■ **BRIEF**
Whenever a line of the data below holds the string "fixtures", copy that line.

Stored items
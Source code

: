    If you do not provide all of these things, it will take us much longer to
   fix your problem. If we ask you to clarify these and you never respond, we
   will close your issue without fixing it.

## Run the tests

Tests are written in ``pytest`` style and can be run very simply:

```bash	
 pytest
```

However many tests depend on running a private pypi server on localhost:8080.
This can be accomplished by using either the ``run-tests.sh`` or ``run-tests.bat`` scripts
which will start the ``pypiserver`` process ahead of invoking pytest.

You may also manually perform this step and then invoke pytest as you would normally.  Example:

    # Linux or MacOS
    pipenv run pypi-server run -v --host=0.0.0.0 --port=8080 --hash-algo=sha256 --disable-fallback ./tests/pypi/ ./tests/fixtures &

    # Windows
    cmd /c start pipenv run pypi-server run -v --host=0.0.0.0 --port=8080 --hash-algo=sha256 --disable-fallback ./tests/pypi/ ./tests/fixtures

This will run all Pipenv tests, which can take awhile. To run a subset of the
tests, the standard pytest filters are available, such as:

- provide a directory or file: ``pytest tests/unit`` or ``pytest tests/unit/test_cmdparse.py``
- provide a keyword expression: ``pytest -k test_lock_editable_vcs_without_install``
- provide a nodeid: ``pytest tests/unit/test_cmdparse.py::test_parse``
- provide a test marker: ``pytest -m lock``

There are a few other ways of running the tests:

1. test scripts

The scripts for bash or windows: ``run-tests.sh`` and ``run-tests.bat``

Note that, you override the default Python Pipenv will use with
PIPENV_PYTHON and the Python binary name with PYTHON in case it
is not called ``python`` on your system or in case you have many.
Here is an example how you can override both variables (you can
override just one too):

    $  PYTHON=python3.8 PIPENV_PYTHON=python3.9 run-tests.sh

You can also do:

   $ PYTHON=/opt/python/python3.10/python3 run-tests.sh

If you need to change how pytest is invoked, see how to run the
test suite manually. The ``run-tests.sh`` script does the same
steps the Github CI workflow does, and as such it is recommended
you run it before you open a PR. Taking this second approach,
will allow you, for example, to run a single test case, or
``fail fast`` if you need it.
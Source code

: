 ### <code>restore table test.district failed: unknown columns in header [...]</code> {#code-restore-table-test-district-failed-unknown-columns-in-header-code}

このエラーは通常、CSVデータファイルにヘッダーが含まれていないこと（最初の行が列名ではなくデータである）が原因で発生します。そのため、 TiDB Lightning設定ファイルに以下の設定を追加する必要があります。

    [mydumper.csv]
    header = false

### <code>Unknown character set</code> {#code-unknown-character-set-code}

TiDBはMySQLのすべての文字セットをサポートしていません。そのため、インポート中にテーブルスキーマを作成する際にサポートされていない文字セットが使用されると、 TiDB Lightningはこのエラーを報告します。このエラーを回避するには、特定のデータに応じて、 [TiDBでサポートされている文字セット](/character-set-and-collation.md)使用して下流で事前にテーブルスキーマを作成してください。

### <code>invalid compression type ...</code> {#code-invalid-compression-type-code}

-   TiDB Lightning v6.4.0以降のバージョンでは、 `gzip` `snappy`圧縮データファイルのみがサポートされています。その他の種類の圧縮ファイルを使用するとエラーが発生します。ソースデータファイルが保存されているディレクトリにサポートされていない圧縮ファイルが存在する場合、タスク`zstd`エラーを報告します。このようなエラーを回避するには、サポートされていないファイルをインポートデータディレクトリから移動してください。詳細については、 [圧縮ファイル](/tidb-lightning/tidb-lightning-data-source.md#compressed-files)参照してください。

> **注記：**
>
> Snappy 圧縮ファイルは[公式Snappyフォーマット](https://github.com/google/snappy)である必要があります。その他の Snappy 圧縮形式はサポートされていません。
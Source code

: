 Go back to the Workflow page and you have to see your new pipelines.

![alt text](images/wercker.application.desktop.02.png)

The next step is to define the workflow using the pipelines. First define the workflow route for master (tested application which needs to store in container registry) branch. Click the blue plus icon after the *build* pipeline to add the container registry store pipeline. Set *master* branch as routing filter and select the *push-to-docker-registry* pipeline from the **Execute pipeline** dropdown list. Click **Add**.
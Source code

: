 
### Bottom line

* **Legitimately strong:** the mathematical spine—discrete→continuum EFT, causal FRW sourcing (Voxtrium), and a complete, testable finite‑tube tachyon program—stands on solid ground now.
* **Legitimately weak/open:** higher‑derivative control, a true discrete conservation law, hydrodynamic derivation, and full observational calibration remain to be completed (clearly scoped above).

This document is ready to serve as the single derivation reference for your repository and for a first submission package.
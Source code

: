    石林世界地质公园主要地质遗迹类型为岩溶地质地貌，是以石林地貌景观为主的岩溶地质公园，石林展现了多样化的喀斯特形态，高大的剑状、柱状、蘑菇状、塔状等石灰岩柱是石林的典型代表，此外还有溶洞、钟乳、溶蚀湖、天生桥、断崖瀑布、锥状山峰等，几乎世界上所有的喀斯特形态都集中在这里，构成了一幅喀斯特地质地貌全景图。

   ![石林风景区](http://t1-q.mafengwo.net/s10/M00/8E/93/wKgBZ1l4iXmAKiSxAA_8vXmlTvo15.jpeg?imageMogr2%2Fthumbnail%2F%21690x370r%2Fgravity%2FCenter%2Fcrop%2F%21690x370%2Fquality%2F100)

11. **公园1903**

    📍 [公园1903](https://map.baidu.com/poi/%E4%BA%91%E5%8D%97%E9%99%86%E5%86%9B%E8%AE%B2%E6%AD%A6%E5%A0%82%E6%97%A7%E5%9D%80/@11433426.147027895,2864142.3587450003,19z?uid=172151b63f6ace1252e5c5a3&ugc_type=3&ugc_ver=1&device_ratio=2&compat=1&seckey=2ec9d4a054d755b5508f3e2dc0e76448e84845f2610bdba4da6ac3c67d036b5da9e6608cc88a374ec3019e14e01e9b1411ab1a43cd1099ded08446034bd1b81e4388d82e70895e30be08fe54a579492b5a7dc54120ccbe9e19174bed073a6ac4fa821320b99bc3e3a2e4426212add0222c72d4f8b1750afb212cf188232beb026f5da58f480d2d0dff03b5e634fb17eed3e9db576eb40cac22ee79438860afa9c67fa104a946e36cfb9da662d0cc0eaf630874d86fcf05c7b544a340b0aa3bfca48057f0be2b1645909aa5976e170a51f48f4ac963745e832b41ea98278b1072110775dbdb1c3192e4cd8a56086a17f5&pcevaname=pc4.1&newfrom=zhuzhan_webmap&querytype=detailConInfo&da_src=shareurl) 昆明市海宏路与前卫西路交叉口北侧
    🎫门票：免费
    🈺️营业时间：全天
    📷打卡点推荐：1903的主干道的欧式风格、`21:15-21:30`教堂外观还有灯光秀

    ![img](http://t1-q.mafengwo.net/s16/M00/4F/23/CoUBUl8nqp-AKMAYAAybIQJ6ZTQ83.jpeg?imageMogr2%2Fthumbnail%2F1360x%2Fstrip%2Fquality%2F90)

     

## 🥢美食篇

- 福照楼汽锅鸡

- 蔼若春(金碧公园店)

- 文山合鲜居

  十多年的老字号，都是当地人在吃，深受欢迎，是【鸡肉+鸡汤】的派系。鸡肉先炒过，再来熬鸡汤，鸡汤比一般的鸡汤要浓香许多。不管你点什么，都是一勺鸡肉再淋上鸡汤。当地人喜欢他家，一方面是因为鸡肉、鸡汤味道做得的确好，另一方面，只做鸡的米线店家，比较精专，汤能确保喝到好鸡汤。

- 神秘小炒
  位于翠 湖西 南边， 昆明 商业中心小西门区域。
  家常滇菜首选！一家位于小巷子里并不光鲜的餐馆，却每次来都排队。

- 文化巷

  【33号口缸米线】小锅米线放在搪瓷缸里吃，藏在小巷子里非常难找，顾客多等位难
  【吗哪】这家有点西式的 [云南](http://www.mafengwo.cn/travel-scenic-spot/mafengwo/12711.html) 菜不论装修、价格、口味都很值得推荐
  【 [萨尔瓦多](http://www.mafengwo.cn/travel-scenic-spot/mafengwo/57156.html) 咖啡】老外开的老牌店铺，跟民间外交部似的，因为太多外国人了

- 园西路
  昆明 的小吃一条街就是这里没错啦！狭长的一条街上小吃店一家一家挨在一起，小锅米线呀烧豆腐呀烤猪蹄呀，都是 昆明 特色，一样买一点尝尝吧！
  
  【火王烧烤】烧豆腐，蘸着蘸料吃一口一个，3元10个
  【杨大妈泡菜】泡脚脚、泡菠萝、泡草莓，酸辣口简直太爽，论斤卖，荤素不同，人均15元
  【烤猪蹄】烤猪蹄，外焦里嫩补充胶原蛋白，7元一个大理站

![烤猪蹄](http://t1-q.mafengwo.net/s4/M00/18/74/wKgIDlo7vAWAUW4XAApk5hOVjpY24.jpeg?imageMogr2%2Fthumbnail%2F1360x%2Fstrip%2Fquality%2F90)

■ **TASK RESPONSE**
    pipenv run pypi-server run -v --host=0.0.0.0 --port=8080 --hash-algo=sha256 --disable-fallback ./tests/pypi/ ./tests/fixtures &
    cmd /c start pipenv run pypi-server run -v --host=0.0.0.0 --port=8080 --hash-algo=sha256 --disable-fallback ./tests/pypi/ ./tests/fixtures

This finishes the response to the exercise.